Missouri Income Tax Elimination Calculator
Explore paths to eliminating Missouri's individual income tax — pick a starting point, dial in the assumptions, and watch the household and state impacts update.
Missouri Income Tax Elimination
Missouri House Joint Resolutions 173 and 174 propose a constitutional amendment that would authorize the General Assembly to reduce or eliminate Missouri's individual income tax. Because the measure amends the state constitution, it must be ratified by Missouri voters in a statewide referendum before taking effect. The resolutions do not prescribe a specific implementation path — they do not set a timeline, a trigger formula, or mandated revenue offsets, leaving those details to subsequent legislation. This dashboard allows users to examine several plausible elimination paths and their projected effects on households and state revenue.
Proposal
A constitutional amendment authorizing the General Assembly to reduce or eliminate the individual income tax. Ratification requires approval by Missouri voters in a statewide referendum.
Current law
Missouri's 2025 income tax has eight brackets ranging from 0% to a 4.7% top rate — one of the lower top rates among states that levy an income tax.
Scenarios modeled
Three reform types are available: a percentage-point reduction applied to every bracket rate, a cap on the top marginal rate, or elimination of the top bracket.

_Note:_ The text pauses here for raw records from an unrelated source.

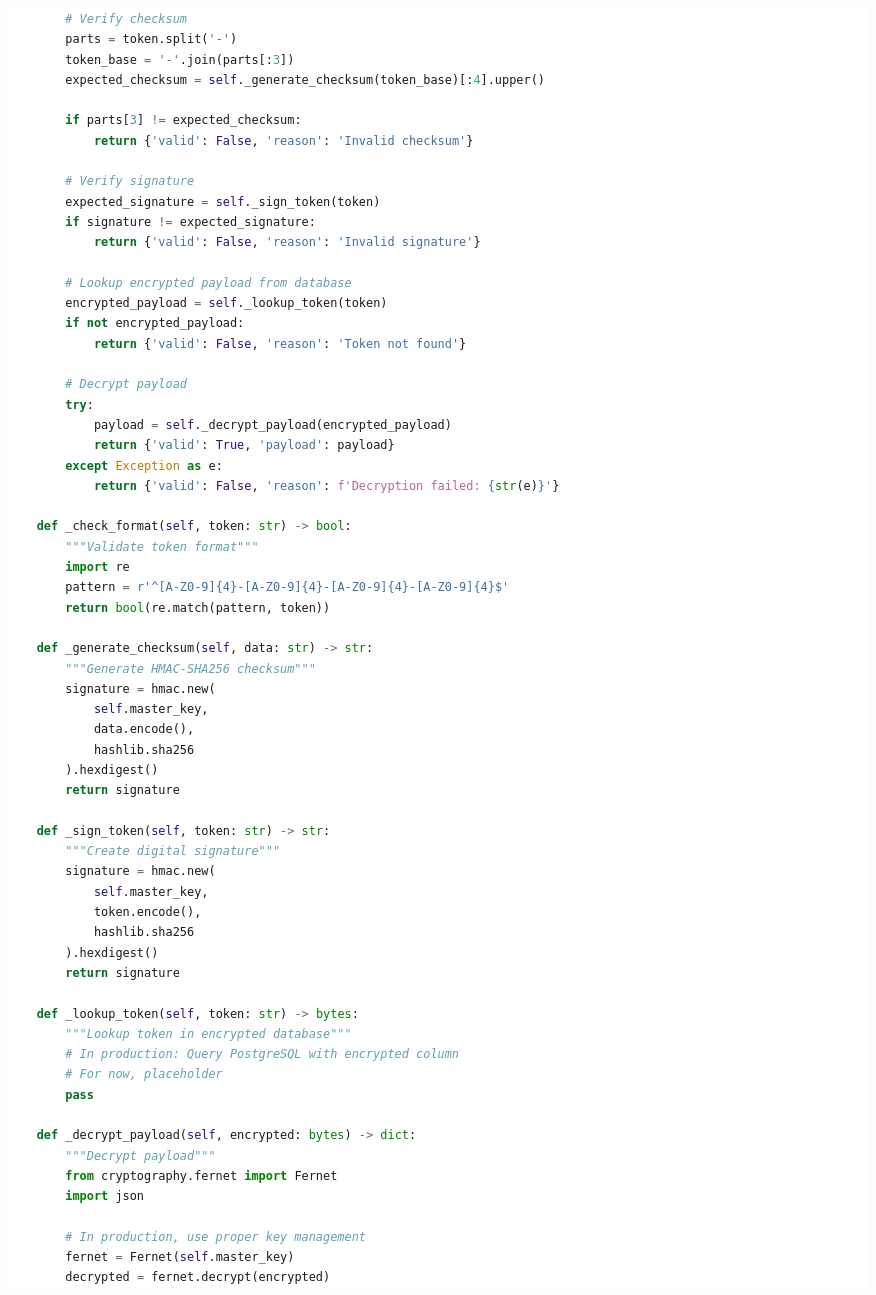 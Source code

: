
 ```python
        # Verify checksum
        parts = token.split('-')
        token_base = '-'.join(parts[:3])
        expected_checksum = self._generate_checksum(token_base)[:4].upper()

        if parts[3] != expected_checksum:
            return {'valid': False, 'reason': 'Invalid checksum'}

        # Verify signature
        expected_signature = self._sign_token(token)
        if signature != expected_signature:
            return {'valid': False, 'reason': 'Invalid signature'}

        # Lookup encrypted payload from database
        encrypted_payload = self._lookup_token(token)
        if not encrypted_payload:
            return {'valid': False, 'reason': 'Token not found'}

        # Decrypt payload
        try:
            payload = self._decrypt_payload(encrypted_payload)
            return {'valid': True, 'payload': payload}
        except Exception as e:
            return {'valid': False, 'reason': f'Decryption failed: {str(e)}'}

    def _check_format(self, token: str) -> bool:
        """Validate token format"""
        import re
        pattern = r'^[A-Z0-9]{4}-[A-Z0-9]{4}-[A-Z0-9]{4}-[A-Z0-9]{4}$'
        return bool(re.match(pattern, token))

    def _generate_checksum(self, data: str) -> str:
        """Generate HMAC-SHA256 checksum"""
        signature = hmac.new(
            self.master_key,
            data.encode(),
            hashlib.sha256
        ).hexdigest()
        return signature

    def _sign_token(self, token: str) -> str:
        """Create digital signature"""
        signature = hmac.new(
            self.master_key,
            token.encode(),
            hashlib.sha256
        ).hexdigest()
        return signature

    def _lookup_token(self, token: str) -> bytes:
        """Lookup token in encrypted database"""
        # In production: Query PostgreSQL with encrypted column
        # For now, placeholder
        pass

    def _decrypt_payload(self, encrypted: bytes) -> dict:
        """Decrypt payload"""
        from cryptography.fernet import Fernet
        import json

        # In production, use proper key management
        fernet = Fernet(self.master_key)
        decrypted = fernet.decrypt(encrypted)
```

Methodology and limitations
Results are static estimates that do not incorporate behavioral responses. State revenue impacts are projected for fiscal years 2027–2035 using PolicyEngine's microsimulation of Missouri tax units.
Missouri 2025 income tax brackets
| Bracket | Rate |
|---|---|
| $0 – $1,313 | 0% |
| $1,313 – $2,626 | 2% |
| $2,626 – $3,939 | 2.5% |
| $3,939 – $5,252 | 3% |
| $5,252 – $6,565 | 3.5% |
| $6,565 – $7,878 | 4% |
| $7,878 – $9,191 | 4.5% |
| $9,191+ | 4.7% |
Bracket thresholds are inflation-adjusted each year. 2025 values shown.